MoneyPrinter uses MoviePy to combine stock videos, TTS audio, and subtitles into a polished final video. The composition pipeline handles video resizing, cropping, concatenation, and overlay rendering.
Core Functions
Two main functions handle video composition:
1. Combine Videos
def combine_videos(
video_paths: List[str],
max_duration: int,
max_clip_duration: int,
threads: int
) -> str:
"""
Combines a list of videos into one video and returns the path to the combined video.
Args:
video_paths (List): A list of paths to the videos to combine.
max_duration (int): The maximum duration of the combined video.
max_clip_duration (int): The maximum duration of each clip.

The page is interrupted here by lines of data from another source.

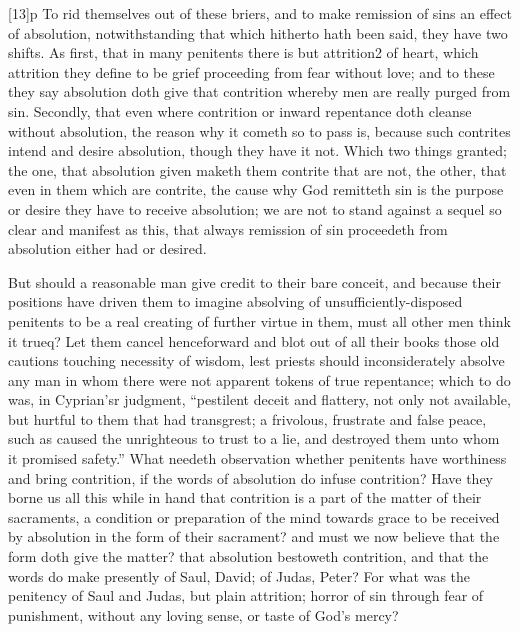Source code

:[13]p To rid themselves out of these briers, and to make remission of sins an effect of absolution, notwithstanding that which hitherto hath been said, they have two shifts. As first, that in many penitents there is but attrition2 of heart, which attrition they define to be grief proceeding from fear without love; and to these they say absolution doth give that contrition  whereby men are really purged from sin. Secondly, that even where contrition or inward repentance doth cleanse without absolution, the reason why it cometh so to pass is, because such contrites intend and desire absolution, though they have it not. Which two things granted; the one, that absolution given maketh them contrite that are not, the other, that even in them which are contrite, the cause why God remitteth sin is the purpose or desire they have to receive absolution; we are not to stand against a sequel so clear and manifest as this, that always remission of sin proceedeth from absolution either had or desired.

But should a reasonable man give credit to their bare conceit, and because their positions have driven them to imagine absolving of unsufficiently-disposed penitents to be a real creating of further virtue in them, must all other men think it trueq? Let them cancel henceforward and blot out of all their books those old cautions touching necessity of wisdom, lest priests should inconsiderately absolve any man in whom there were not apparent tokens of true repentance; which to do was, in Cyprian’sr judgment, “pestilent deceit and flattery, not only not available, but hurtful to them that had transgrest; a frivolous, frustrate and false peace, such as caused the unrighteous to trust to a lie, and destroyed them unto whom it promised safety.” What needeth observation whether penitents have worthiness and bring contrition, if the words of absolution do infuse contrition? Have they borne us all this while in hand that contrition is a part of the  matter of their sacraments, a condition or preparation of the mind towards grace to be received by absolution in the form of their sacrament? and must we now believe that the form doth give the matter? that absolution bestoweth contrition, and that the words do make presently of Saul, David; of Judas, Peter? For what was the penitency of Saul and Judas, but plain attrition; horror of sin through fear of punishment, without any loving sense, or taste of God’s mercy?

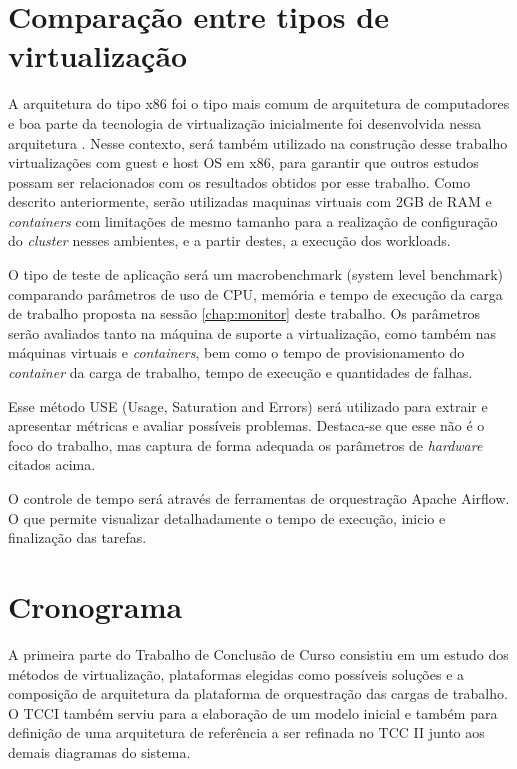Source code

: \section{Comparação entre tipos de virtualização}

A arquitetura do tipo x86 foi o tipo mais comum de arquitetura de computadores e boa parte da tecnologia de virtualização inicialmente foi desenvolvida nessa arquitetura \cite{fayyad_benchmarking_2013}. Nesse contexto, será também utilizado na construção desse trabalho virtualizações com guest e host OS em x86, para garantir que outros estudos possam ser relacionados com os resultados obtidos por esse trabalho.
Como descrito anteriormente, serão utilizadas maquinas virtuais com 2GB de RAM e  \emph{containers} com limitações de mesmo tamanho para a realização de configuração do  \emph{cluster} nesses ambientes, e a partir destes, a execução dos workloads.

O tipo de teste de aplicação será um macrobenchmark (system level benchmark) \cite{huge2008,scheepers2014virtualization} comparando parâmetros de uso de CPU, memória e tempo de execução da carga de trabalho proposta na sessão \ref{chap:monitor} deste trabalho. Os parâmetros serão avaliados tanto na máquina de suporte a virtualização, como também nas máquinas virtuais e  \emph{containers}, bem como o tempo de provisionamento do  \emph{container} da carga de trabalho, tempo de execução e quantidades de falhas.

Esse método USE (Usage, Saturation and Errors) \cite{greg2022} será utilizado para extrair e apresentar métricas e avaliar possíveis problemas. Destaca-se que esse não é o foco do trabalho, mas captura de forma adequada os parâmetros de \emph{hardware} citados acima.

O controle de tempo será através de ferramentas de orquestração {Apache Airflow}\textregistered. O que permite visualizar detalhadamente o tempo de execução, inicio e finalização das tarefas.

\section{Cronograma}
A primeira parte do Trabalho de Conclusão de Curso consistiu em um estudo dos métodos de virtualização, plataformas elegidas como possíveis soluções e a composição de arquitetura da plataforma de orquestração das cargas de trabalho. O TCCI também serviu para a elaboração de um modelo inicial e também para definição de uma arquitetura de referência a ser refinada no TCC II junto aos demais diagramas do sistema.

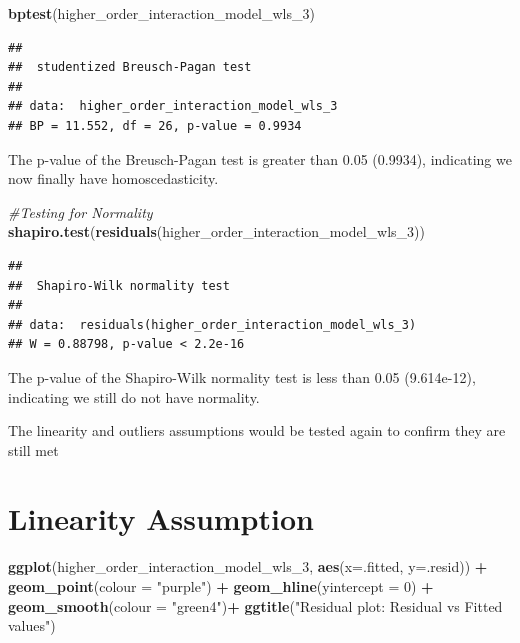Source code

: \documentclass[
]{article}
\newenvironment{Shaded}{\begin{snugshade}}{\end{snugshade}}
\newcommand{\AttributeTok}[1]{\textcolor[rgb]{0.13,0.29,0.53}{#1}}
\newcommand{\CommentTok}[1]{\textcolor[rgb]{0.56,0.35,0.01}{\textit{#1}}}
\newcommand{\DecValTok}[1]{\textcolor[rgb]{0.00,0.00,0.81}{#1}}
\newcommand{\FunctionTok}[1]{\textcolor[rgb]{0.13,0.29,0.53}{\textbf{#1}}}
\newcommand{\NormalTok}[1]{#1}
\newcommand{\SpecialCharTok}[1]{\textcolor[rgb]{0.81,0.36,0.00}{\textbf{#1}}}
\newcommand{\StringTok}[1]{\textcolor[rgb]{0.31,0.60,0.02}{#1}}
\begin{document}
\begin{Shaded}
\begin{Highlighting}[]
\FunctionTok{bptest}\NormalTok{(higher\_order\_interaction\_model\_wls\_3)}
\end{Highlighting}
\end{Shaded}

\begin{verbatim}
## 
##  studentized Breusch-Pagan test
## 
## data:  higher_order_interaction_model_wls_3
## BP = 11.552, df = 26, p-value = 0.9934
\end{verbatim}

The p-value of the Breusch-Pagan test is greater than 0.05 (0.9934),
indicating we now finally have homoscedasticity.

\begin{Shaded}
\begin{Highlighting}[]
\CommentTok{\#Testing for Normality}
\FunctionTok{shapiro.test}\NormalTok{(}\FunctionTok{residuals}\NormalTok{(higher\_order\_interaction\_model\_wls\_3))}
\end{Highlighting}
\end{Shaded}

\begin{verbatim}
## 
##  Shapiro-Wilk normality test
## 
## data:  residuals(higher_order_interaction_model_wls_3)
## W = 0.88798, p-value < 2.2e-16
\end{verbatim}

The p-value of the Shapiro-Wilk normality test is less than 0.05
(9.614e-12), indicating we still do not have normality.

The linearity and outliers assumptions would be tested again to confirm
they are still met

\section{Linearity Assumption}\label{linearity-assumption-1}

\begin{Shaded}
\begin{Highlighting}[]
\FunctionTok{ggplot}\NormalTok{(higher\_order\_interaction\_model\_wls\_3, }\FunctionTok{aes}\NormalTok{(}\AttributeTok{x=}\NormalTok{.fitted, }\AttributeTok{y=}\NormalTok{.resid)) }\SpecialCharTok{+}
\FunctionTok{geom\_point}\NormalTok{(}\AttributeTok{colour =} \StringTok{"purple"}\NormalTok{) }\SpecialCharTok{+}
\FunctionTok{geom\_hline}\NormalTok{(}\AttributeTok{yintercept =} \DecValTok{0}\NormalTok{) }\SpecialCharTok{+}
\FunctionTok{geom\_smooth}\NormalTok{(}\AttributeTok{colour =} \StringTok{"green4"}\NormalTok{)}\SpecialCharTok{+}
\FunctionTok{ggtitle}\NormalTok{(}\StringTok{"Residual plot: Residual vs Fitted values"}\NormalTok{)}
\end{Highlighting}
\end{Shaded}
\end{document}
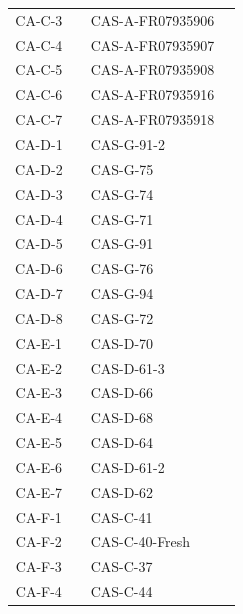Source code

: \begin{table}[!ht]
\begin{tabular}{c|c|l|c}
CA-C-3 &  \cellcolor{white} &CAS-A-FR07935906 & \cellcolor{green!9} \\ 
CA-C-4 &  \cellcolor{white} &CAS-A-FR07935907 & \cellcolor{green!9} \\ 
CA-C-5 &  \cellcolor{white} &CAS-A-FR07935908 & \cellcolor{green!9} \\ 
CA-C-6 &  \cellcolor{white} &CAS-A-FR07935916 & \cellcolor{green!9} \\ 
CA-C-7 &  \cellcolor{white} &CAS-A-FR07935918 & \cellcolor{green!9}\multirow{-7}{*}{WGS} \\ 
\hhline{-|~|-|-}
CA-D-1 &  \cellcolor{white} &CAS-G-91-2 & \cellcolor{blue!9}\\ 
CA-D-2 &  \cellcolor{white} &CAS-G-75 & \cellcolor{blue!9} \\ 
CA-D-3 &  \cellcolor{white} &CAS-G-74 & \cellcolor{blue!9} \\ 
CA-D-4 &  \cellcolor{white} &CAS-G-71 &  \cellcolor{blue!9}\\ 
CA-D-5 &  \cellcolor{white} &CAS-G-91 &  \cellcolor{blue!9}\\ 
CA-D-6 &  \cellcolor{white} &CAS-G-76 & \cellcolor{blue!9} \\ 
CA-D-7 &  \cellcolor{white} &CAS-G-94 & \cellcolor{blue!9} \\ 
CA-D-8 &  \cellcolor{white} &CAS-G-72 & \cellcolor{blue!9}\multirow{-8}{*}{WES}\\ 
\hhline{-|~|-|-}
CA-E-1 &  \cellcolor{white} &CAS-D-70 & \cellcolor{blue!9}\\ 
CA-E-2 &  \cellcolor{white} &CAS-D-61-3 & \cellcolor{blue!9} \\ 
CA-E-3 &  \cellcolor{white} &CAS-D-66 & \cellcolor{blue!9} \\ 
CA-E-4 &  \cellcolor{white} &CAS-D-68 & \cellcolor{blue!9} \\ 
CA-E-5 &  \cellcolor{white} &CAS-D-64 &  \cellcolor{blue!9}\\ 
CA-E-6 &  \cellcolor{white} &CAS-D-61-2 &  \cellcolor{blue!9}\\ 
CA-E-7 &  \cellcolor{white} &CAS-D-62 & \cellcolor{blue!9} \multirow{-7}{*}{WES}\\ 
\hhline{-|~|-|-}
CA-F-1 &  \cellcolor{white} &CAS-C-41 & \cellcolor{blue!9}\\ 
CA-F-2 &  \cellcolor{white} &CAS-C-40-Fresh & \cellcolor{blue!9} \\ 
CA-F-3 &  \cellcolor{white} &CAS-C-37 & \cellcolor{blue!9} \\ 
CA-F-4 &  \cellcolor{white} &CAS-C-44 & \cellcolor{blue!9} \\ 

\end{tabular}
\end{table}
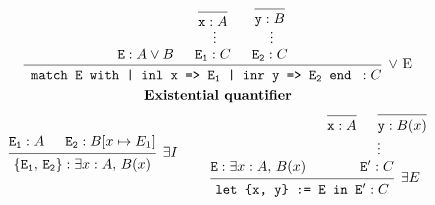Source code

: \documentclass[convert={density=500}, border=2pt, varwidth=8in]{standalone}
\begin{document}
\begin{spreadlines}{2em}
\begin{gather*}
\begin{prooftree}
    \hypo{\mathtt{E} : A \vee B}
    \infer0{\mathtt{x} : A} \ellipsis{}{\mathtt{E_1} : C}
    \infer0{\mathtt{y} : B} \ellipsis{}{\mathtt{E_2} : C}
    \infer3[$\vee$ E]{
        \texttt{
            match E with
            | inl x => $\mathtt{E_1}$
            | inr y => $\mathtt{E_2}$
            end
        } : C
    }
\end{prooftree}
\\ \textbf{Existential quantifier} \\
\begin{prooftree}
    \hypo{\mathtt{E_1} : A}
    \hypo{\mathtt{E_2} : B[x \mapsto E_1]}
    \infer2[$\exists I$]{\mathtt{\{E_1, \, E_2\}} : \exists x : A, \, B(x)}
\end{prooftree}
~ \qquad
\begin{prooftree}
    \hypo{\mathtt{E} : \exists x : A, \, B(x)}
    \infer0{\mathtt{x} : A}
    \infer0{\mathtt{y} : B(x)}
    \infer[no rule]2{}
    \ellipsis{}{\mathtt{E'} : C}
    \infer2[$\exists E$]{\texttt{let \{x, y\} := E in $\mathtt{E'}$} : C}
\end{prooftree}
\end{gather*}
\end{spreadlines}
\end{document}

threads (int): The number of threads to use for video processing.
Returns:
str: The path to the combined video.
"""
Location: Backend/video.py:162-265
2. Generate Video
def generate_video(
combined_video_path: str,
tts_path: str,
subtitles_path: str,
threads: int,
subtitles_position: str,
text_color: str,
) -> str:
"""
This function creates the final video, with subtitles and audio.
Args:
combined_video_path (str): The path to the combined video.
tts_path (str): The path to the text-to-speech audio.
subtitles_path (str): The path to the subtitles.
threads (int): The number of threads to use for video processing.
subtitles_position (str): The position of the subtitles.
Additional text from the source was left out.